- [Task goal] Lift out, unaltered, the lines of the material below between the line holding "before exchanging data." and the line holding "validated environmental metrics.", counting both.

- [Provided records]
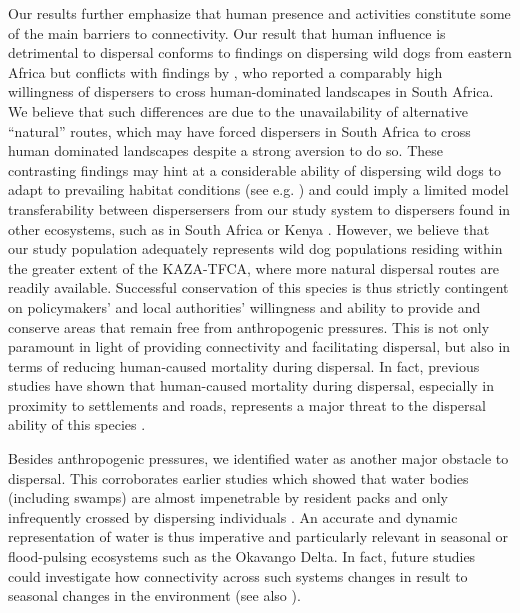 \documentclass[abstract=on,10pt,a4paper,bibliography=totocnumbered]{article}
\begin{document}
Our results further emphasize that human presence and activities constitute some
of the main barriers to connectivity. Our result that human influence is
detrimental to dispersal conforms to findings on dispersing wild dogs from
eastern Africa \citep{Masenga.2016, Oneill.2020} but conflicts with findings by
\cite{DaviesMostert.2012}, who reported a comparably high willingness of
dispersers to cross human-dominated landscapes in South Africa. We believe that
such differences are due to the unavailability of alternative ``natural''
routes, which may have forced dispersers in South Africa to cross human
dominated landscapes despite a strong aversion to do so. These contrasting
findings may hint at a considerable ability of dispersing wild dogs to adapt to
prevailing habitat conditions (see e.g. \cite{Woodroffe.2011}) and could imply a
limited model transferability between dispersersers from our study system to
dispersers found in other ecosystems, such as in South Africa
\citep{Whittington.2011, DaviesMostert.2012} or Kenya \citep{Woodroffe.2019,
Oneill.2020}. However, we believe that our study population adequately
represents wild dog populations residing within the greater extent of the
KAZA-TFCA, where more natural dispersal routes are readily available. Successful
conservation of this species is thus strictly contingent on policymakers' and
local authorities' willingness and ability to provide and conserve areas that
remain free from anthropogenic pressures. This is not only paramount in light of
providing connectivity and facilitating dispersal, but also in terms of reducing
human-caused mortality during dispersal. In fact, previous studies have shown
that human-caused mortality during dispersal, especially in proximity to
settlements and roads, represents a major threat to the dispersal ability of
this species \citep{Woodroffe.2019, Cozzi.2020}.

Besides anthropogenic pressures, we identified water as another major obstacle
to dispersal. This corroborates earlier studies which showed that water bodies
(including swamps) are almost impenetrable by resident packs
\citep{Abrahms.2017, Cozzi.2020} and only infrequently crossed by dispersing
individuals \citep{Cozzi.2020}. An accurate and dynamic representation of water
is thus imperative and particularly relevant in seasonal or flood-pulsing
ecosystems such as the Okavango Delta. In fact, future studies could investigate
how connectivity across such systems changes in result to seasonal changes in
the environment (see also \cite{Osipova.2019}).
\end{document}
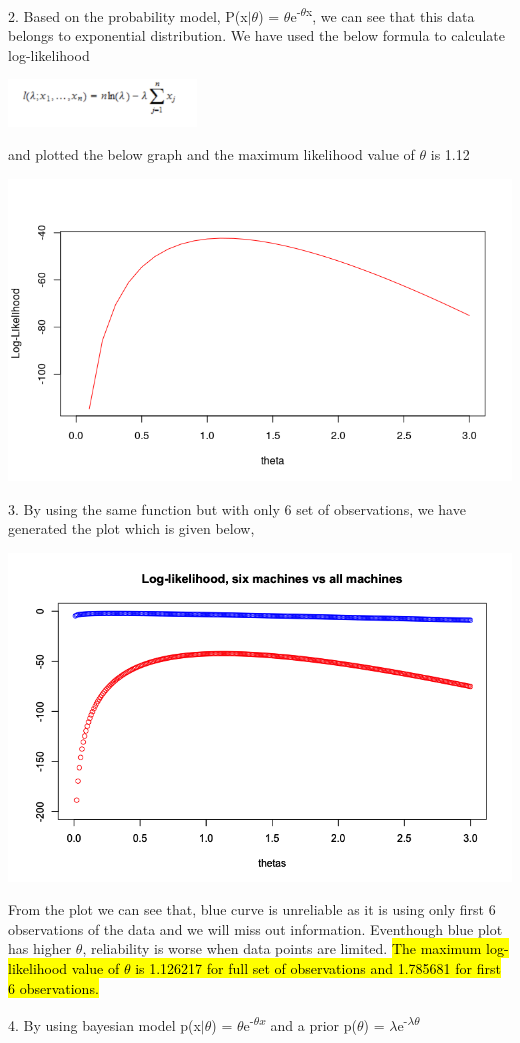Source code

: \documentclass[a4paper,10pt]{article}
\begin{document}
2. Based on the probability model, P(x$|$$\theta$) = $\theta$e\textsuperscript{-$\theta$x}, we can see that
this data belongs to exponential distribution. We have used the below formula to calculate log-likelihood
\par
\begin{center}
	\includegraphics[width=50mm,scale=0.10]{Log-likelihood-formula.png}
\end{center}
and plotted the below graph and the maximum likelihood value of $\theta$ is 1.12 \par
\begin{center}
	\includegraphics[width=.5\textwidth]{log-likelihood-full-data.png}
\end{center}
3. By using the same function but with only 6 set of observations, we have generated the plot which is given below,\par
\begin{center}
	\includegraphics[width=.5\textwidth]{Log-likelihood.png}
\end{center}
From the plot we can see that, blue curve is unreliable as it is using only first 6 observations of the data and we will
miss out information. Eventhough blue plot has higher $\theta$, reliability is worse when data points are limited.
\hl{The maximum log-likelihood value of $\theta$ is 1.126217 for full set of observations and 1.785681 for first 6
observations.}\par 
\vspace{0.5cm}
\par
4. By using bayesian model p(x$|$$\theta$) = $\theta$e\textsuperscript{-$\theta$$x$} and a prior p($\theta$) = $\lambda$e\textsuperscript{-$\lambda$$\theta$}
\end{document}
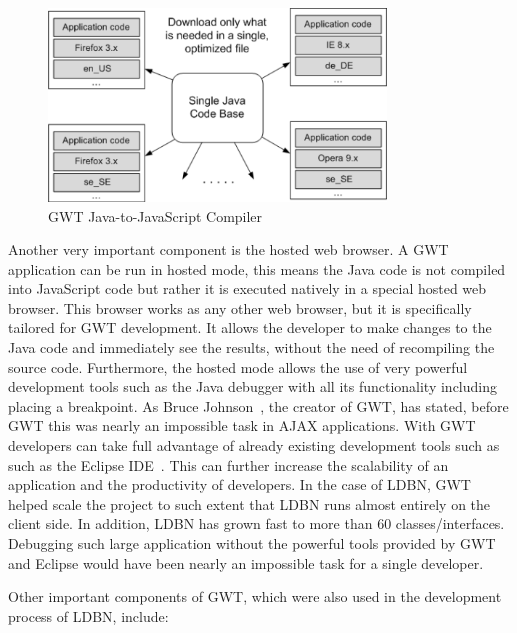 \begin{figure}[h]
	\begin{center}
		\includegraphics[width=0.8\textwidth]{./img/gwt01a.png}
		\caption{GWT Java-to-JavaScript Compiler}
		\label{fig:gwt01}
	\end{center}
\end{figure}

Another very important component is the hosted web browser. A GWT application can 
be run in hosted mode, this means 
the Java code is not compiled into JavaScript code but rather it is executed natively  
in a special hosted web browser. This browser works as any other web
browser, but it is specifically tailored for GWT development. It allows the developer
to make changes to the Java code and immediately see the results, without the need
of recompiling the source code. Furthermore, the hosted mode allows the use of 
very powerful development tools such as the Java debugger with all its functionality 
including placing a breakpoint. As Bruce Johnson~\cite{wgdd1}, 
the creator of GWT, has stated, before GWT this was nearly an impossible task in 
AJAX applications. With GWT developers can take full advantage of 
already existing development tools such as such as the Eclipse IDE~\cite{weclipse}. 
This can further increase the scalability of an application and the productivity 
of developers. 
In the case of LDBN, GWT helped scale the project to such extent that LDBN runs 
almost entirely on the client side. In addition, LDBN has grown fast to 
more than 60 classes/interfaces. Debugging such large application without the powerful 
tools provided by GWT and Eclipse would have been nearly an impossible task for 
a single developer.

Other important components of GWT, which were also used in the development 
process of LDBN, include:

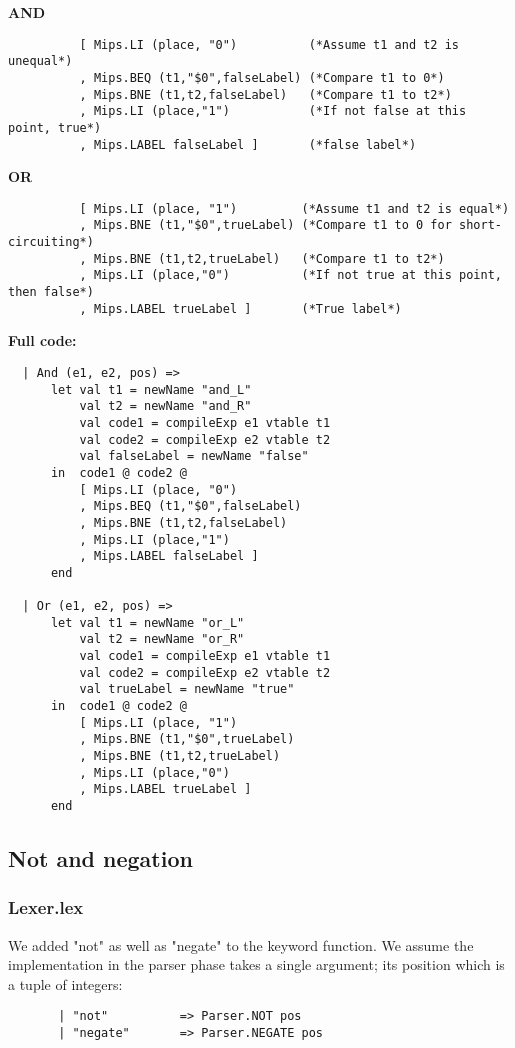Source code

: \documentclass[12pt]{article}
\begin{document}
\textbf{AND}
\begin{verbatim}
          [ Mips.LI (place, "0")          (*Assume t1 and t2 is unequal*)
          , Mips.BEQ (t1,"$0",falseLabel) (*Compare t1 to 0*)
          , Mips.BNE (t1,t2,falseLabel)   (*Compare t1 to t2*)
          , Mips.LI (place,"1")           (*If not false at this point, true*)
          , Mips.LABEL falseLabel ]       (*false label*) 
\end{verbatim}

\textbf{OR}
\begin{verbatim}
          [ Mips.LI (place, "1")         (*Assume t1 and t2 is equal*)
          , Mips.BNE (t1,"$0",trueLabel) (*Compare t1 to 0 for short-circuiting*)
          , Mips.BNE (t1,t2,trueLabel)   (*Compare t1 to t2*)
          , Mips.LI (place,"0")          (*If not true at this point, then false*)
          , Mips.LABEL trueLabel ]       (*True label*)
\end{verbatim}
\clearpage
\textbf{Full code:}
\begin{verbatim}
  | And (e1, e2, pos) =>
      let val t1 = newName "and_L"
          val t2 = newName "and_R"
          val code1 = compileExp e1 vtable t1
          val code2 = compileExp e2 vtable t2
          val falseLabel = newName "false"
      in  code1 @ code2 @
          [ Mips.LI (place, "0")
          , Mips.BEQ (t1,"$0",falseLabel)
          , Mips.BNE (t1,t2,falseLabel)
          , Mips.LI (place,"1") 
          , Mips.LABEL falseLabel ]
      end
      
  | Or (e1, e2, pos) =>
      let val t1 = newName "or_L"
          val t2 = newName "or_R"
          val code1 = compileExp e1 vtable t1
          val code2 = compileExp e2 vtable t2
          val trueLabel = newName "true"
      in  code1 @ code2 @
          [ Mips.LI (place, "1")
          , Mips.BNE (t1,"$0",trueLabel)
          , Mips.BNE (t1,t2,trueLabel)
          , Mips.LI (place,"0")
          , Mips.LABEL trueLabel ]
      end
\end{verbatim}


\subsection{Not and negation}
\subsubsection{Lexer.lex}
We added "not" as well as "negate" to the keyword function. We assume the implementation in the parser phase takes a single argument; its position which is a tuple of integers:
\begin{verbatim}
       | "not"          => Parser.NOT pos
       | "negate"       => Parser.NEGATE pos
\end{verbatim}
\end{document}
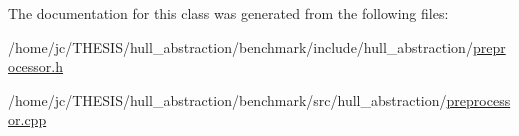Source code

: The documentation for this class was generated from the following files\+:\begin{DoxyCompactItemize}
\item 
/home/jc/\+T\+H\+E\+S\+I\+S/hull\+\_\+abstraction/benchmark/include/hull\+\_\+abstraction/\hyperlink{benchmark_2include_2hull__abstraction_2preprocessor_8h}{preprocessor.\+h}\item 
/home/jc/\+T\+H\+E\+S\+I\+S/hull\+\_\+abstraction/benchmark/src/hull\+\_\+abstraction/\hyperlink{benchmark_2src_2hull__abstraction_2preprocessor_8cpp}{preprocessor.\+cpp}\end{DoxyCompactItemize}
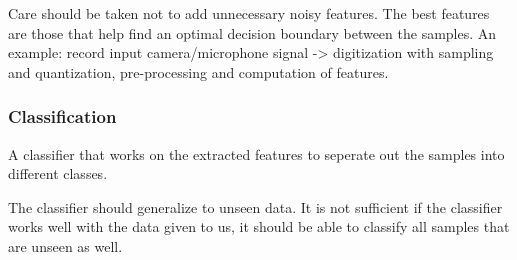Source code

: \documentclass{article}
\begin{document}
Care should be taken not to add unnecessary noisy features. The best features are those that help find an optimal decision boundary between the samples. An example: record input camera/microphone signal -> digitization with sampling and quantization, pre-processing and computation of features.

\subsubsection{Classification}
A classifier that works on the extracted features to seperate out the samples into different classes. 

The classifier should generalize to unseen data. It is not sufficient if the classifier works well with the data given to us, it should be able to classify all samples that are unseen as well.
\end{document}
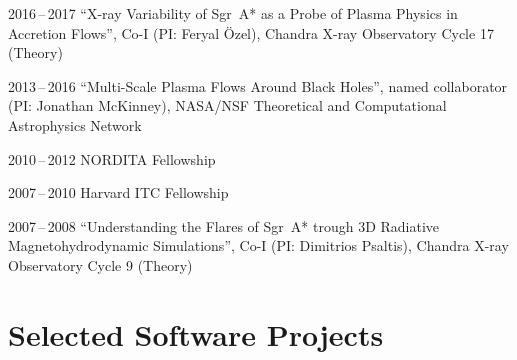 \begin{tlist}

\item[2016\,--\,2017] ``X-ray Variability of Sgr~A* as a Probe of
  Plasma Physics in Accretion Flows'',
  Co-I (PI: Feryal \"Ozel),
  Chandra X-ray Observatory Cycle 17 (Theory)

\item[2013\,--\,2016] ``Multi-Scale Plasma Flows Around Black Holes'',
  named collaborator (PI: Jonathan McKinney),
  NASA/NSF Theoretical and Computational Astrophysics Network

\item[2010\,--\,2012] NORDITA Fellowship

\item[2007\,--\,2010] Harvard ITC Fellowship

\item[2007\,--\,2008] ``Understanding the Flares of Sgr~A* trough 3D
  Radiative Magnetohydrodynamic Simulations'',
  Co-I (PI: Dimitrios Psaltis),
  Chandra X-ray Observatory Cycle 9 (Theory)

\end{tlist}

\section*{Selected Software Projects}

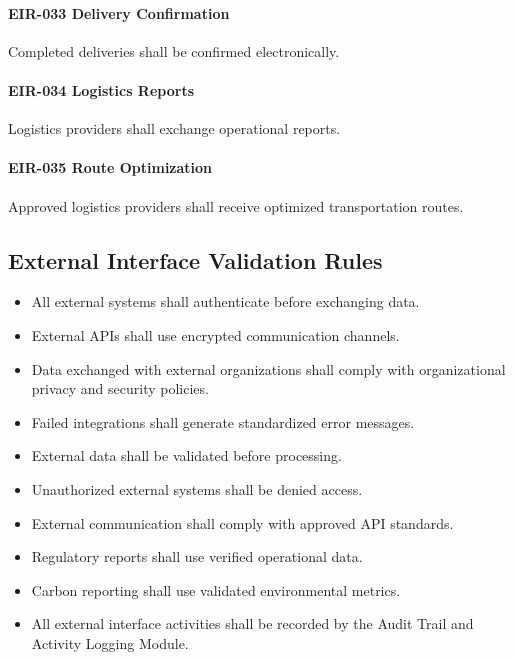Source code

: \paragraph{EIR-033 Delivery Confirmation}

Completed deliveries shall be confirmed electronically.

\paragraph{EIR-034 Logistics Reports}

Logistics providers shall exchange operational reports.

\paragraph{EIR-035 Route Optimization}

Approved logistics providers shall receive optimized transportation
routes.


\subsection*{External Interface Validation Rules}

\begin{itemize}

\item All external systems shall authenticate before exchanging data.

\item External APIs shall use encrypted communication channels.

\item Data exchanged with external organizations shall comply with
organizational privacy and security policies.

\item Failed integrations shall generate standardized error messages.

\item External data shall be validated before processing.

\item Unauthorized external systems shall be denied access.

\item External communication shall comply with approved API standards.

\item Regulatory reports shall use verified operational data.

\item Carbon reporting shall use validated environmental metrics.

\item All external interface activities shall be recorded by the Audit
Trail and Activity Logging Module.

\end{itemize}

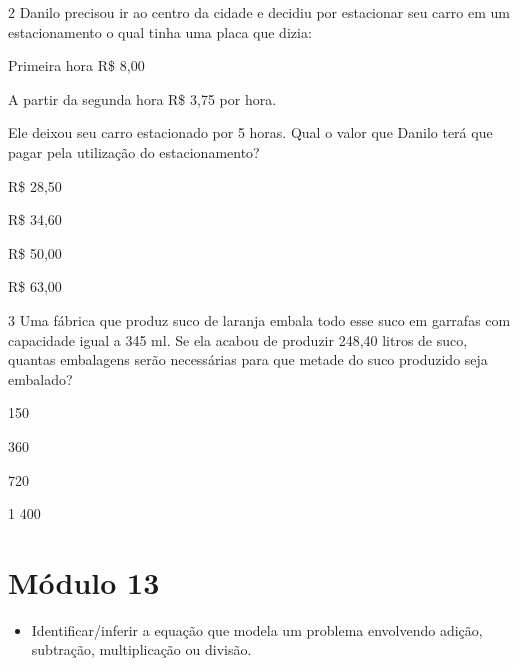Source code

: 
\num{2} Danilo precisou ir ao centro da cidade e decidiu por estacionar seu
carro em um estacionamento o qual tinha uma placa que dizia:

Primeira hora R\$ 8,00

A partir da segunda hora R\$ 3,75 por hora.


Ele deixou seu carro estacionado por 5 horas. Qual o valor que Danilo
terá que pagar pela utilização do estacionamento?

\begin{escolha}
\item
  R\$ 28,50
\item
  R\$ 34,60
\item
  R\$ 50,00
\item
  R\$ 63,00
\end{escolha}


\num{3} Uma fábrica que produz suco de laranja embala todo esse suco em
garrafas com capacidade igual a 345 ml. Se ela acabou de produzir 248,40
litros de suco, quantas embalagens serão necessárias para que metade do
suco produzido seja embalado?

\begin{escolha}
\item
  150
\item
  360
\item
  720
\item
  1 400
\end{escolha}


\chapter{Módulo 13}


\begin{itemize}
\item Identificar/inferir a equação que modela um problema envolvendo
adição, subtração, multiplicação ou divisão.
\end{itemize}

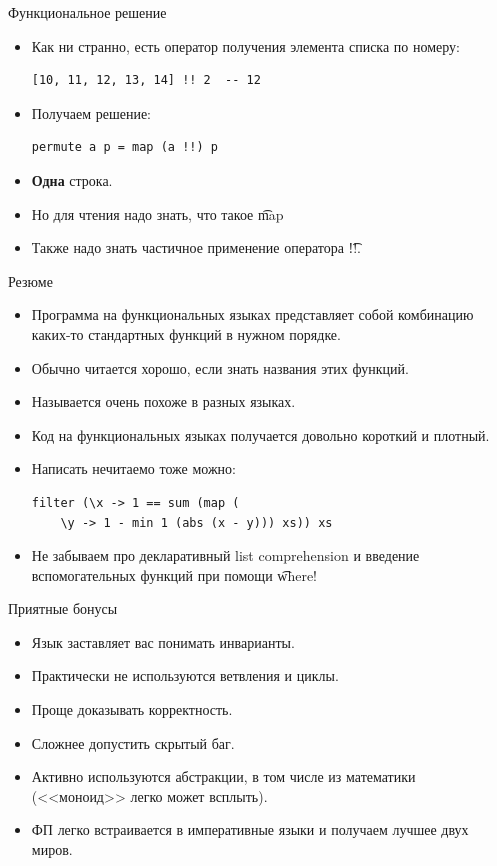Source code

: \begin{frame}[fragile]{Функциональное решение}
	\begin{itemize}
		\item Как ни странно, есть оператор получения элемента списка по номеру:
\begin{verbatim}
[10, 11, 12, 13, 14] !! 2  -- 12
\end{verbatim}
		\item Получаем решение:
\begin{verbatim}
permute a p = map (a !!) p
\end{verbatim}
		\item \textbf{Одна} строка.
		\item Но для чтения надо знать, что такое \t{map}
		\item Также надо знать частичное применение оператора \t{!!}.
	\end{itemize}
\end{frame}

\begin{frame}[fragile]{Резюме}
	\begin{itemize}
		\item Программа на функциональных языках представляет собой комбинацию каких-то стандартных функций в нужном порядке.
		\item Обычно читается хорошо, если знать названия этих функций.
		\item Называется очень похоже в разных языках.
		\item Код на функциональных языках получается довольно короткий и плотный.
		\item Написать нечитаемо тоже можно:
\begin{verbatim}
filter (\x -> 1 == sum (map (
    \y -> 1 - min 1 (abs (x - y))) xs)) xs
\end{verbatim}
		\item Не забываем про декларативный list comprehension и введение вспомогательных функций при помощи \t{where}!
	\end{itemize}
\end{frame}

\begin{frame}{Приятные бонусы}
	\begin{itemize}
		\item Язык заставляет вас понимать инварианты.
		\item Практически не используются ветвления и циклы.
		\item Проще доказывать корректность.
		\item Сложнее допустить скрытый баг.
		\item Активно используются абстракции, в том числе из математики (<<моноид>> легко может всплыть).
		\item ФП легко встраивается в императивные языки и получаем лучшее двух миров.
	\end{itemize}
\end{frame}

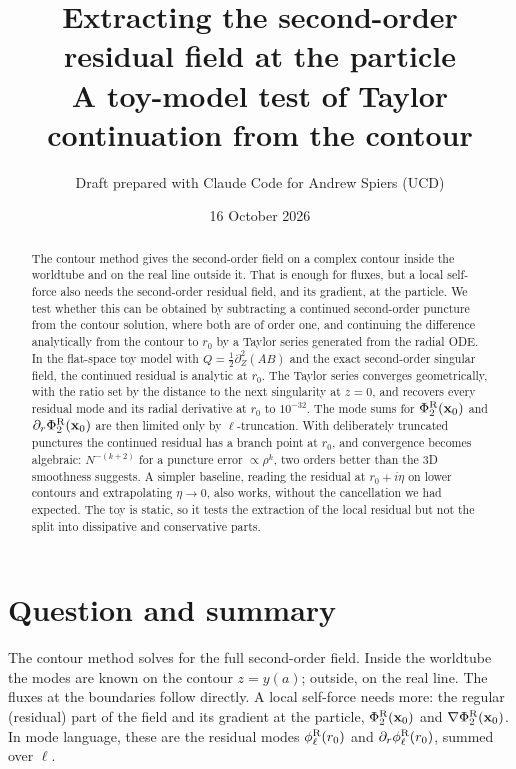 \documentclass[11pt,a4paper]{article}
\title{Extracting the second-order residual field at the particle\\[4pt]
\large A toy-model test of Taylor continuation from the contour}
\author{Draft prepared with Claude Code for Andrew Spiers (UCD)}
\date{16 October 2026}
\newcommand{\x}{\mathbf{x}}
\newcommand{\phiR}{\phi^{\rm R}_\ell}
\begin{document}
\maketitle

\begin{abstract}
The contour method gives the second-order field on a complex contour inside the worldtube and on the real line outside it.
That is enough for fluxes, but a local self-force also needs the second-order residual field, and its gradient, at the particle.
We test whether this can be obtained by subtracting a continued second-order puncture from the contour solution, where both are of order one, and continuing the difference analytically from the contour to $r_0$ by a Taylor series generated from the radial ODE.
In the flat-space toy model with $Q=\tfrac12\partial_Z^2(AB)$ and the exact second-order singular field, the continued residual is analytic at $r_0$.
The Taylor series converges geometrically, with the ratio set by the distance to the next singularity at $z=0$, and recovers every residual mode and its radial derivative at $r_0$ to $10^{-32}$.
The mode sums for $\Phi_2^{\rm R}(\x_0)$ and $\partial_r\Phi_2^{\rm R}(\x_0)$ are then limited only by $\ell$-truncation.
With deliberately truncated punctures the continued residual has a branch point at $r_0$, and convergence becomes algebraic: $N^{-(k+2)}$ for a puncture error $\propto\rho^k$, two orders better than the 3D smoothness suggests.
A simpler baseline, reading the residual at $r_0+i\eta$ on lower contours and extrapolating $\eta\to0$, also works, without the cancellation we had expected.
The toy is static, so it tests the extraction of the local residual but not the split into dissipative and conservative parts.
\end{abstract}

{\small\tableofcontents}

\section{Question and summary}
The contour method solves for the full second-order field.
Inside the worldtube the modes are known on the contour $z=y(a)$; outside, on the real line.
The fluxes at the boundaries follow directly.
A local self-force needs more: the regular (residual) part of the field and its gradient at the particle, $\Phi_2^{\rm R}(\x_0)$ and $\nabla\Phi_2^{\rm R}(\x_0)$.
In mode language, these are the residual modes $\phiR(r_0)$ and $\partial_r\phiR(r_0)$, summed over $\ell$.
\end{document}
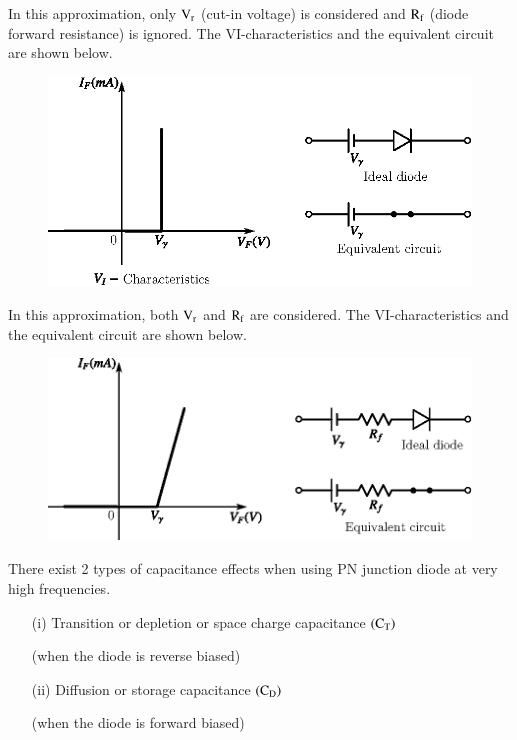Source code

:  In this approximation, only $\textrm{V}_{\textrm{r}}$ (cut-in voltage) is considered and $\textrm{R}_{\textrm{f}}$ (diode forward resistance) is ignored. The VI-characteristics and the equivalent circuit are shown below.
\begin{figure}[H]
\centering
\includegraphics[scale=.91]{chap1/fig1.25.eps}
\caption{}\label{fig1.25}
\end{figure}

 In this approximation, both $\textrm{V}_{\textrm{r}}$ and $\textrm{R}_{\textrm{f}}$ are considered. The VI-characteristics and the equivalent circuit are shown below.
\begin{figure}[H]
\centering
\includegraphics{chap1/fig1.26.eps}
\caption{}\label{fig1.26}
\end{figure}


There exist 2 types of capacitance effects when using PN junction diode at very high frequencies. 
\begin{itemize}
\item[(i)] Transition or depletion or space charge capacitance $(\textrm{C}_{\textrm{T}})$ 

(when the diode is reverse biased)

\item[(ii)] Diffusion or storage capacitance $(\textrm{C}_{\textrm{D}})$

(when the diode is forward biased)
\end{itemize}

- [Solution for this problem]
\item All external systems shall authenticate before exchanging data.

\item External APIs shall use encrypted communication channels.

\item Data exchanged with external organizations shall comply with
organizational privacy and security policies.

\item Failed integrations shall generate standardized error messages.

\item External data shall be validated before processing.

\item Unauthorized external systems shall be denied access.

\item External communication shall comply with approved API standards.

\item Regulatory reports shall use verified operational data.

\item Carbon reporting shall use validated environmental metrics.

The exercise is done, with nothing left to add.